Я и поныне храню чувство нервного восторга, обрушившегося на мою хрупкую юношескую душу, когда я впервые увидел тебя на сцене Театра имени Ленинского комсомола в незабываемой роли немецкого фашиста в штабе Гудериана, если не ошибаюсь. Там было много фашистов почему-то совершенно неарийского вида, но ты уже тогда выделялся из массовки независимо-отчужденным видом и абсолютным презрением к чудовищному тексту. Похоже, что твой герой уже тогда — в первые годы войны — знал, кто победит, и не желал участвовать в бессмысленном сопротивлении.
Ты работал с выдающимися режиссерами — А. В. Эфросом и В. Н. Плучеком, М. А. Захаровым и Э. А. Рязановым — и сыграл в их спектаклях и фильмах удивительные роли от Людовика XIV до графа Альмавивы.
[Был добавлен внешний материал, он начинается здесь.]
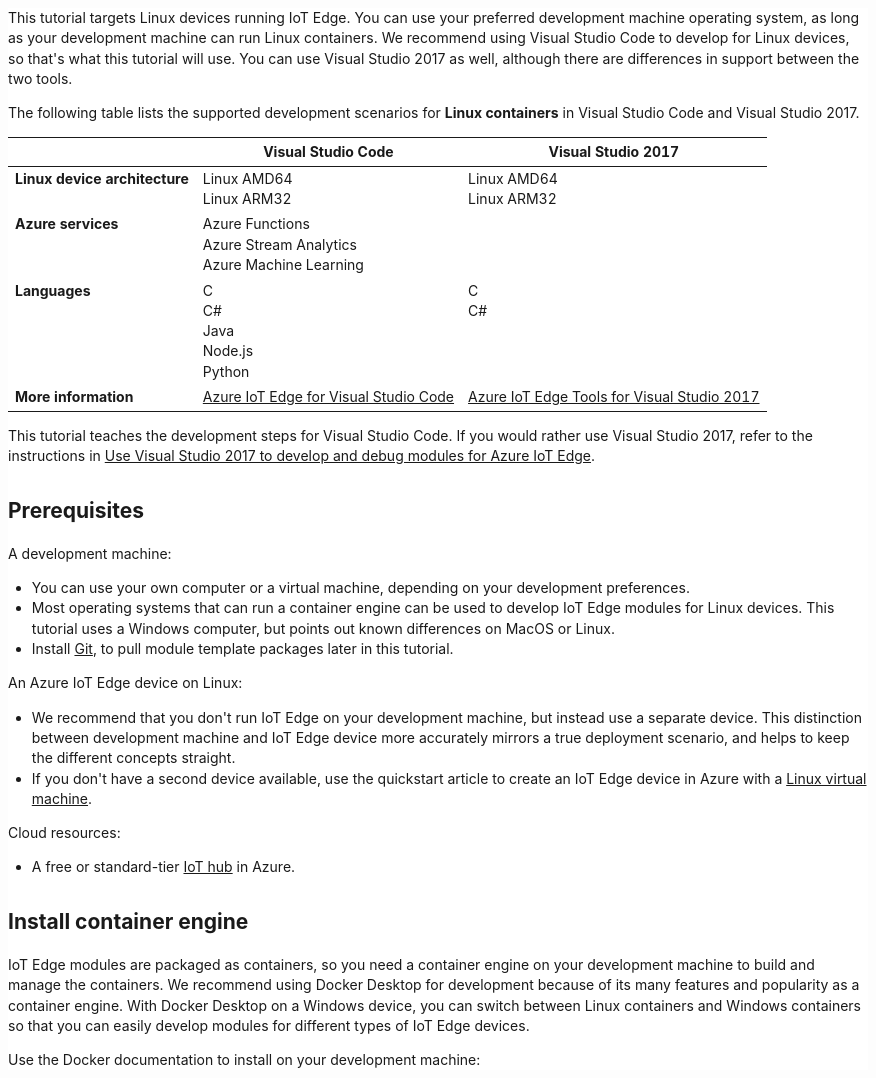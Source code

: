 This tutorial targets Linux devices running IoT Edge. You can use your preferred development machine operating system, as long as your development machine can run Linux containers. We recommend using Visual Studio Code to develop for Linux devices, so that's what this tutorial will use. You can use Visual Studio 2017 as well, although there are differences in support between the two tools.

The following table lists the supported development scenarios for **Linux containers** in Visual Studio Code and Visual Studio 2017.

|   | Visual Studio Code | Visual Studio 2017 |
| - | ------------------ | ------------------ |
| **Linux device architecture** | Linux AMD64 <br> Linux ARM32 | Linux AMD64 <br> Linux ARM32 |
| **Azure services** | Azure Functions <br> Azure Stream Analytics <br> Azure Machine Learning |   |
| **Languages** | C <br> C# <br> Java <br> Node.js <br> Python | C <br> C# |
| **More information** | [Azure IoT Edge for Visual Studio Code](https://marketplace.visualstudio.com/itemdetails?itemName=vsciot-vscode.azure-iot-edge) | [Azure IoT Edge Tools for Visual Studio 2017](https://marketplace.visualstudio.com/items?itemName=vsc-iot.vsiotedgetools) |

This tutorial teaches the development steps for Visual Studio Code. If you would rather use Visual Studio 2017, refer to the instructions in [Use Visual Studio 2017 to develop and debug modules for Azure IoT Edge](how-to-visual-studio-develop-module.md).

## Prerequisites

A development machine:

* You can use your own computer or a virtual machine, depending on your development preferences.
* Most operating systems that can run a container engine can be used to develop IoT Edge modules for Linux devices. This tutorial uses a Windows computer, but points out known differences on MacOS or Linux. 
* Install [Git](https://git-scm.com/), to pull module template packages later in this tutorial.  

An Azure IoT Edge device on Linux:

* We recommend that you don't run IoT Edge on your development machine, but instead use a separate device. This distinction between development machine and IoT Edge device more accurately mirrors a true deployment scenario, and helps to keep the different concepts straight.
* If you don't have a second device available, use the quickstart article to create an IoT Edge device in Azure with a [Linux virtual machine](quickstart-linux.md).

Cloud resources:

* A free or standard-tier [IoT hub](../iot-hub/iot-hub-create-through-portal.md) in Azure. 

## Install container engine

IoT Edge modules are packaged as containers, so you need a container engine on your development machine to build and manage the containers. We recommend using Docker Desktop for development because of its many features and popularity as a container engine. With Docker Desktop on a Windows device, you can switch between Linux containers and Windows containers so that you can easily develop modules for different types of IoT Edge devices. 

Use the Docker documentation to install on your development machine: 
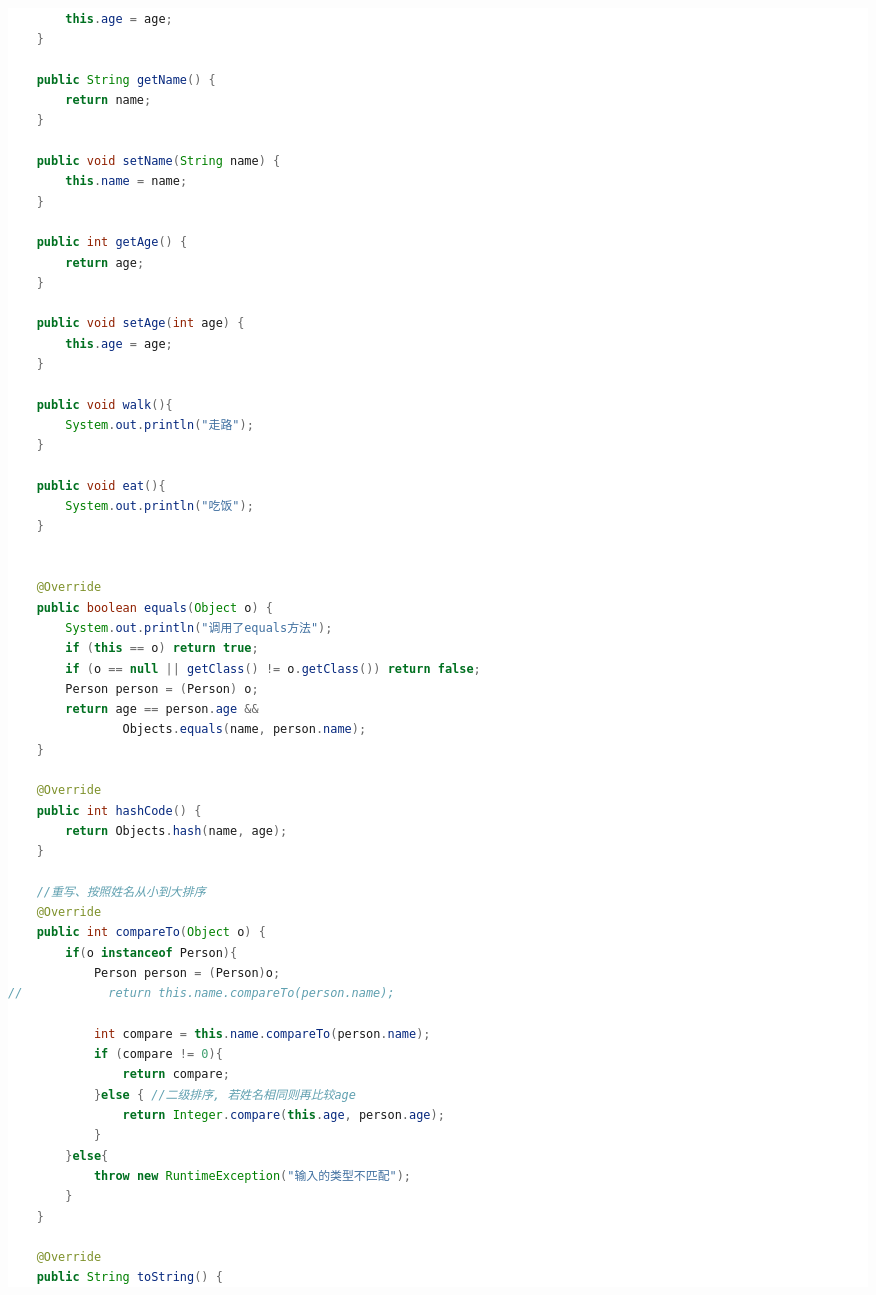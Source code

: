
```java
        this.age = age;
    }

    public String getName() {
        return name;
    }

    public void setName(String name) {
        this.name = name;
    }

    public int getAge() {
        return age;
    }

    public void setAge(int age) {
        this.age = age;
    }

    public void walk(){
        System.out.println("走路");
    }

    public void eat(){
        System.out.println("吃饭");
    }


    @Override
    public boolean equals(Object o) {
        System.out.println("调用了equals方法");
        if (this == o) return true;
        if (o == null || getClass() != o.getClass()) return false;
        Person person = (Person) o;
        return age == person.age &&
                Objects.equals(name, person.name);
    }

    @Override
    public int hashCode() {
        return Objects.hash(name, age);
    }

    //重写、按照姓名从小到大排序
    @Override
    public int compareTo(Object o) {
        if(o instanceof Person){
            Person person = (Person)o;
//            return this.name.compareTo(person.name);

            int compare = this.name.compareTo(person.name);
            if (compare != 0){
                return compare;
            }else { //二级排序, 若姓名相同则再比较age
                return Integer.compare(this.age, person.age);
            }
        }else{
            throw new RuntimeException("输入的类型不匹配");
        }
    }

    @Override
    public String toString() {
```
Но вместе с этим ты всегда был словно сам себе режиссер. Ты нырял в текст первоклассных ролей и выбирался на сушу подмостков, сохраняя независимость и легкую надменность, которая присуща тем, кто барственно гуляет сам по себе. Будто роль кинорежиссера из поразительного эфросовского спектакля, и поныне щемящего душу, «Снимается кино» по пьесе Э. Радзинского — советский перифраз феллиниевских «8 1/2» — вошла в твою плоть, в твое бытие раз и навсегда. Феномен недовоплощенности живет во всех твоих работах, во всей твоей жизни, которая только чужим людям может показаться жизнью баловня судьбы, легким дыханием ануевского Орнифля, которого ты сыграл всем на радость. Тебя считают продолжателем традиции неунывающего Балиева, создателя бессмертного мхатовского кабаре «Летучая мышь», но Балиев не дожил до твоих лет, поэтому, наверное, в его шутках даже в пору эмиграции не было той горечи, что есть у тебя. Да к тому же Балиев не тянул такой корабль, как нынешний Театр сатиры, — тут уж точно не до шуточек (при всем моем почтении к коллективу!).